Picasso had a saying: “Good artists copy, great artists steal.” And we (at Apple) have always been shameless about stealing great ideas. And I think part of what made Macintosh great was that the people working on it were musicians and poets and artists and zoologists and historians who also happened to have been the best computer scientists in the world. But if it hasn’t been for computer science, these people would all be doing amazing things in life in other fields. And they brought with them — we all brought to this effort — a very liberal arts air, a very liberal arts attitude, that we wanted to pull in the best we saw in these other fields into ours.
On Expression
There was a germ of something there. And it’s the same thing that causes people to want to be poets instead of bankers. I think that’s a wonderful thing, and I think that same spirit can be put into products, and those products can be manufactured and given to people and they can sense that spirit. If you talk to people that use the Macintosh, they love it. I mean you don’t hear people loving products very often. But you could feel it, there was something really wonderful there.

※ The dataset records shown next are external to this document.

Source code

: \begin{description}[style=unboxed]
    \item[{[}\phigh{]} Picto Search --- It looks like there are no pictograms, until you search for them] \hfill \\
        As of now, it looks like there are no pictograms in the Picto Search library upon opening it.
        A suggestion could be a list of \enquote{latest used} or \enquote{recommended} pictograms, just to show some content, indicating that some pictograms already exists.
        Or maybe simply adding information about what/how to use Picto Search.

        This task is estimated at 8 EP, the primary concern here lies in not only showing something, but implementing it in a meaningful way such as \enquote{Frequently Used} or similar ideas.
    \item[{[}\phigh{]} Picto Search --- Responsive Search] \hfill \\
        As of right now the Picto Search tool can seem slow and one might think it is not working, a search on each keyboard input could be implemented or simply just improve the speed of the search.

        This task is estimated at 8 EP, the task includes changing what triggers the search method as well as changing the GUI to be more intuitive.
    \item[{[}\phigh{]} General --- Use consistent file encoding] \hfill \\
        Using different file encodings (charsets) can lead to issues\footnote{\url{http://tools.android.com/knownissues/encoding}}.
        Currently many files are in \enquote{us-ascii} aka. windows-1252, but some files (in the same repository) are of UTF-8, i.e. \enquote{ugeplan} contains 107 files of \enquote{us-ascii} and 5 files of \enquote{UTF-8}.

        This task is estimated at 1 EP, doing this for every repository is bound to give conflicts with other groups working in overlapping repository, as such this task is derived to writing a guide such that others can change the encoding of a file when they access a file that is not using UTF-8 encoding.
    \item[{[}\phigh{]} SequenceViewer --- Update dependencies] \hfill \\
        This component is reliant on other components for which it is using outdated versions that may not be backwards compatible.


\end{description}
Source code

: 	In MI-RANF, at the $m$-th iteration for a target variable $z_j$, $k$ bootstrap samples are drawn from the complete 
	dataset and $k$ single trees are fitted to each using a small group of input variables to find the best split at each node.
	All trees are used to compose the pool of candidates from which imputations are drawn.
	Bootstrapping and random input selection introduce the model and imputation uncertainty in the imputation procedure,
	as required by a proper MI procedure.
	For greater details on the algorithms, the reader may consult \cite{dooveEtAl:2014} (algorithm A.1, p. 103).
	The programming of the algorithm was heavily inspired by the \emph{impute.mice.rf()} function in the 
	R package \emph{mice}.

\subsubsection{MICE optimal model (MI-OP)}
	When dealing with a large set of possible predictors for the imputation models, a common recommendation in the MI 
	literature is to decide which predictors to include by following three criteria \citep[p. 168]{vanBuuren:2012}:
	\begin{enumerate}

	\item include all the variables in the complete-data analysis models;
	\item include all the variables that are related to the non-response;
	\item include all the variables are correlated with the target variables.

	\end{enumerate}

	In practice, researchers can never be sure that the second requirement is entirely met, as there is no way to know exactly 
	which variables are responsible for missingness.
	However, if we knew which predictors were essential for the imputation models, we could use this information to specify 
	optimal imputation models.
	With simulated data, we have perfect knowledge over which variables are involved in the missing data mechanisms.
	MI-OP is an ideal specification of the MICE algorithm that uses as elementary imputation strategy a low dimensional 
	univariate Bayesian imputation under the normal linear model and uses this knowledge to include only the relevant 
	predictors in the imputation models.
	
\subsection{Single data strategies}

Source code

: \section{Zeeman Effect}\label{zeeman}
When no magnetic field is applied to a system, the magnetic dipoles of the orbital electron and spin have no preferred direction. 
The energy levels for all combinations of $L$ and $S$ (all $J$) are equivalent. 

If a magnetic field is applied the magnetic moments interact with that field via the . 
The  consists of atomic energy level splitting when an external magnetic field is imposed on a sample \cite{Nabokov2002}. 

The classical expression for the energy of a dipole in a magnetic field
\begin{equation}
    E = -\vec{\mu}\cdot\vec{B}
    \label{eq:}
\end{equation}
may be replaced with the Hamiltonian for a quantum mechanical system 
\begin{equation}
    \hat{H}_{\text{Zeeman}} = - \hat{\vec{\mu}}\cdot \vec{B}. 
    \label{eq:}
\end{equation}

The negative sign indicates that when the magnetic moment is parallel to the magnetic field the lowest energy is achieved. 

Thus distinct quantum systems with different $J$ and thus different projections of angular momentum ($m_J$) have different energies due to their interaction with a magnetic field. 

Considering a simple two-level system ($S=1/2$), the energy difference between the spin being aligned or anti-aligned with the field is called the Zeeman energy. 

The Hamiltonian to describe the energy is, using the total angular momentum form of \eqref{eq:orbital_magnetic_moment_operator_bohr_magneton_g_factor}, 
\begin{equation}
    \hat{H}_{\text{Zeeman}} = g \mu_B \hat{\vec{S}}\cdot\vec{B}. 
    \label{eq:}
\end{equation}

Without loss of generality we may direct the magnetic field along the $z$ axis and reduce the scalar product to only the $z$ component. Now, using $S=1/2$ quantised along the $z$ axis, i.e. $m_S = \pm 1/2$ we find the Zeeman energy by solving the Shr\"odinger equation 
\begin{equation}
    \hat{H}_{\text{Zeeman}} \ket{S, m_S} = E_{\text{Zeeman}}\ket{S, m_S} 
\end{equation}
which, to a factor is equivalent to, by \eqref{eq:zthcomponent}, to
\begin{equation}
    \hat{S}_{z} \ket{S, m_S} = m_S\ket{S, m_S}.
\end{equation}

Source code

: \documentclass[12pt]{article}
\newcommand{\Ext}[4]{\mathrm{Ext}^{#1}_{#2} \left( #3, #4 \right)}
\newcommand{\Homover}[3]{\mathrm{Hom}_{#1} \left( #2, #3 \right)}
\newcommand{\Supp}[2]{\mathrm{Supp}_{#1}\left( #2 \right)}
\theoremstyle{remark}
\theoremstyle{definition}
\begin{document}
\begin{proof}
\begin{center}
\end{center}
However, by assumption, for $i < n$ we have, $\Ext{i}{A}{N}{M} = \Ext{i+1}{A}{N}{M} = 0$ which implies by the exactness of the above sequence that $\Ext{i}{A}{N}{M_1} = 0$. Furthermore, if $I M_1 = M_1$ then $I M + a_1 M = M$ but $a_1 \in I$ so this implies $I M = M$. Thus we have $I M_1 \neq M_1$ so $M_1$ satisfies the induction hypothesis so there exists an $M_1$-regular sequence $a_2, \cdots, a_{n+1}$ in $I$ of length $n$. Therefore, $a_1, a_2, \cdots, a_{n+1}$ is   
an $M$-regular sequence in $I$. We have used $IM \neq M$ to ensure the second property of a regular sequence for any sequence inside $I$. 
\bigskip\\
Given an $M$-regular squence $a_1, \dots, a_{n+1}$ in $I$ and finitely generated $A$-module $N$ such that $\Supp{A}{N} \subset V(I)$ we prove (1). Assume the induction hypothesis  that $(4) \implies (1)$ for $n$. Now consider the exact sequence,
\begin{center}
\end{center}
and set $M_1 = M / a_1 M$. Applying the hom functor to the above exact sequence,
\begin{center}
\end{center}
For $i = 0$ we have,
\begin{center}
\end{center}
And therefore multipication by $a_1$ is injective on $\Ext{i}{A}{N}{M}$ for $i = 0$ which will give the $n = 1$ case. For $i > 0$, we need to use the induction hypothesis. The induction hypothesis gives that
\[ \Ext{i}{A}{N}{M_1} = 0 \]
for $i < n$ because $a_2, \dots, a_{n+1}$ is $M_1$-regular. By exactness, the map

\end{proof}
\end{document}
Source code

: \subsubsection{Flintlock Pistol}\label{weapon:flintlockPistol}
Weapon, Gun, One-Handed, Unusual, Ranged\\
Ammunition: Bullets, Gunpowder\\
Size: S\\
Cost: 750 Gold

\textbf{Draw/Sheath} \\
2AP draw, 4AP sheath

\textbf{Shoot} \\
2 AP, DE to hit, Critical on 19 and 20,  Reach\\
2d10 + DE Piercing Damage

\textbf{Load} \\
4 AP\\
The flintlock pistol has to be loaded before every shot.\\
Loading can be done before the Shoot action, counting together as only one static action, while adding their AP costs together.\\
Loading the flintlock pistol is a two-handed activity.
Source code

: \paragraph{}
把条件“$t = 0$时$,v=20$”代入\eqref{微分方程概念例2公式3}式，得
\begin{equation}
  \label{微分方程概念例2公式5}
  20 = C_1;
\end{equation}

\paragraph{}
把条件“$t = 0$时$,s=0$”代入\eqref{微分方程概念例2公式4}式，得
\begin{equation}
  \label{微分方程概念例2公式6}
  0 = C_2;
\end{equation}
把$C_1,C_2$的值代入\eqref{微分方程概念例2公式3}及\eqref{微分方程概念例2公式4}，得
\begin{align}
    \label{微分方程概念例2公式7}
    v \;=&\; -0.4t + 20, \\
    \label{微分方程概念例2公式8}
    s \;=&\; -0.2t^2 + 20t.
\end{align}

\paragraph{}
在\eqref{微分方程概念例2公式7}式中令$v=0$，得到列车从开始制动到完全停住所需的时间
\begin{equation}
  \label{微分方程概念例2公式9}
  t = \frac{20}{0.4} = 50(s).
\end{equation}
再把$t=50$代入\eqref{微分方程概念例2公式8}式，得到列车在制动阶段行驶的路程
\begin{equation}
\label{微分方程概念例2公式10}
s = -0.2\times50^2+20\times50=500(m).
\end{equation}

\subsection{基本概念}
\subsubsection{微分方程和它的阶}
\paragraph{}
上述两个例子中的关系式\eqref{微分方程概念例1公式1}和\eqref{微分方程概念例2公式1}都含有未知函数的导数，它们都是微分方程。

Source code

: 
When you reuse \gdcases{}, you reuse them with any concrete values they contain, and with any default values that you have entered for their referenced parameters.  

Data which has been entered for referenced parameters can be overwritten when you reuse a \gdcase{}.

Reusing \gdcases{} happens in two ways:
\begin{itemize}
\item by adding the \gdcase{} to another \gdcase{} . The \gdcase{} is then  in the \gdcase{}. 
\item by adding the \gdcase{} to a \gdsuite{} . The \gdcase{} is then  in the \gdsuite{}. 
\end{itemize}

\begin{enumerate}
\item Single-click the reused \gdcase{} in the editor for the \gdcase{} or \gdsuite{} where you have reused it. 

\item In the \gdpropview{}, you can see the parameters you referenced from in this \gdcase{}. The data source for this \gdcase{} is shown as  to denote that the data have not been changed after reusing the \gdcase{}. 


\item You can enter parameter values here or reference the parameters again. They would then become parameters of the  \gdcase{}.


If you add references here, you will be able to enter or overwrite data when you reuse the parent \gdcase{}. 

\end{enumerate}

So I don’t think that most of the really best people that I’ve worked with have worked with computers for the sake of working with computers. They work with computers because they are the medium that is best capable of transmitting some feeling that you have that you want to share with other people. And before they invented these things, all these people would have done other things. But computers were invented, and they did come along, and all these people did get interested in them, either in school or before school, and said “Hey, this is the medium that I think I can say something in."
On Talent
I observed something fairly early on at Apple, which I didn’t know how to explain then, but I’ve thought a lot about it since. Most things in life have a dynamic range in which [the ratio of] “average” to “best” is at most 2:1.
For example, if you go to New York City and get an average taxi cab driver, versus the best taxi cab driver, you’ll probably get to your destination with the best taxi driver 30% faster. And an automobile; what’s the difference between the average car and the best? Maybe 20%? The best CD player versus the average CD player? Maybe 20%? So 2:1 is a big dynamic range for most things in life.
Now, in software, and it used to be the case in hardware, the difference between the average software developer and the best is 50:1; maybe even 100:1. Very few things in life are like this, but what I was lucky enough to spend my life doing, which is software, is like this.
So I’ve built a lot of my success on finding these truly gifted people, and not settling for “B” and “C” players, but really going for the “A” players. And I found something… I found that when you get enough “A” players together, when you go through the incredible work to find these “A” players, they really like working with each other. Because most have never had the chance to do that before. And they don’t work with “B” and “C” players, so it’s self-policing. They only want to hire “A” players. So you build these pockets of “A” players and it just propagates.